What you have to do :: Give back exactly the lines from the one containing "- Data Layer consumption mechanisms" through the end of the records, including both, and no others.
╭─ Data supplied
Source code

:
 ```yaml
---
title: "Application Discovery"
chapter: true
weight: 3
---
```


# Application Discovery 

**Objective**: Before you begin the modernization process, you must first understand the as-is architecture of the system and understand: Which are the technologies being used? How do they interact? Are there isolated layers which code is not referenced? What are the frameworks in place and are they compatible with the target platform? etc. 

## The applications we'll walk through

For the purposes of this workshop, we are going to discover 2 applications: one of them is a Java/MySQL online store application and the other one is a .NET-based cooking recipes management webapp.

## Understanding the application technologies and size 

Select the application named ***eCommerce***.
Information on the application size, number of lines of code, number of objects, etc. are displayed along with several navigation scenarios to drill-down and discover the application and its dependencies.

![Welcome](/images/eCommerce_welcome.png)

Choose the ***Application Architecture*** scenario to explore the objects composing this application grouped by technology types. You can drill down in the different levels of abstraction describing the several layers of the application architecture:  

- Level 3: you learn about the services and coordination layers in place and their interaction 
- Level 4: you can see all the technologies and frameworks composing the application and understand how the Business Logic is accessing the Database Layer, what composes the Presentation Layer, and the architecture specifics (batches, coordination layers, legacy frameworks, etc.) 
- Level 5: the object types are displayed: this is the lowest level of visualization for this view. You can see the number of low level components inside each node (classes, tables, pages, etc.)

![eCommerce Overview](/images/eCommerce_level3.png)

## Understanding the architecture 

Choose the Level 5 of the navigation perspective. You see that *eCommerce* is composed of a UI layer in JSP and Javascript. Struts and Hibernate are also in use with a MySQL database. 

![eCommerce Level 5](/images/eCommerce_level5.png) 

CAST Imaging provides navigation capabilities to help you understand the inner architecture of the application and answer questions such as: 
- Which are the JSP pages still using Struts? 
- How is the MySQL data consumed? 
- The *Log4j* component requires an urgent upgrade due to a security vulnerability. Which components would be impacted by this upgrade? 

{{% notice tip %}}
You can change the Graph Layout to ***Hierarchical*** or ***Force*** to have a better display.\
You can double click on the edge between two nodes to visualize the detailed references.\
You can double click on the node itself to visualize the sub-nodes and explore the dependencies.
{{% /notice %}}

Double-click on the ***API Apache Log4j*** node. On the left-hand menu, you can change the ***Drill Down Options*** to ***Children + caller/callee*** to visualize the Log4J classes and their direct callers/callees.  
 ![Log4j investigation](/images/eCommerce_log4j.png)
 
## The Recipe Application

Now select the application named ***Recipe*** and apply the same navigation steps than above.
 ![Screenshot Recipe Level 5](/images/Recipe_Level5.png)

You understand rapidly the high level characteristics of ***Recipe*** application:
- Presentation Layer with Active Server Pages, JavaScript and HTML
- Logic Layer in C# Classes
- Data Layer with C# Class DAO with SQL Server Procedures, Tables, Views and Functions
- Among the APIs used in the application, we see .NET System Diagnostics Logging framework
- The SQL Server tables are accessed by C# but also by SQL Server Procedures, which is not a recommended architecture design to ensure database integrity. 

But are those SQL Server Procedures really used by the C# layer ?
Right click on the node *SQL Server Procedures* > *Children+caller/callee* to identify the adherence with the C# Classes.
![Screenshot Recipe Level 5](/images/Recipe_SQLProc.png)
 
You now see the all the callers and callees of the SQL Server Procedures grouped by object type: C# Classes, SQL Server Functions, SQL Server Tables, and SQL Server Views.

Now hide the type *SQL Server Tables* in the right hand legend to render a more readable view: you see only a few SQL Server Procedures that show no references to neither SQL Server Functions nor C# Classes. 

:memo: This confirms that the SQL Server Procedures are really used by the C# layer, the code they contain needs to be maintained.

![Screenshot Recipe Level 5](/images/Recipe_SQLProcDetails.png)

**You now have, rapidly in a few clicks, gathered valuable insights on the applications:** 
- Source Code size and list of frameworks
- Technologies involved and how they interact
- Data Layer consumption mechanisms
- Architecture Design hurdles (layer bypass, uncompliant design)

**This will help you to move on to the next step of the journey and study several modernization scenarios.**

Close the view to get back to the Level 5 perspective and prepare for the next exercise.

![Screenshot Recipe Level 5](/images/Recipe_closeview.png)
╰─
The answer ::
- Data Layer consumption mechanisms
- Architecture Design hurdles (layer bypass, uncompliant design)

**This will help you to move on to the next step of the journey and study several modernization scenarios.**

Close the view to get back to the Level 5 perspective and prepare for the next exercise.

![Screenshot Recipe Level 5](/images/Recipe_closeview.png)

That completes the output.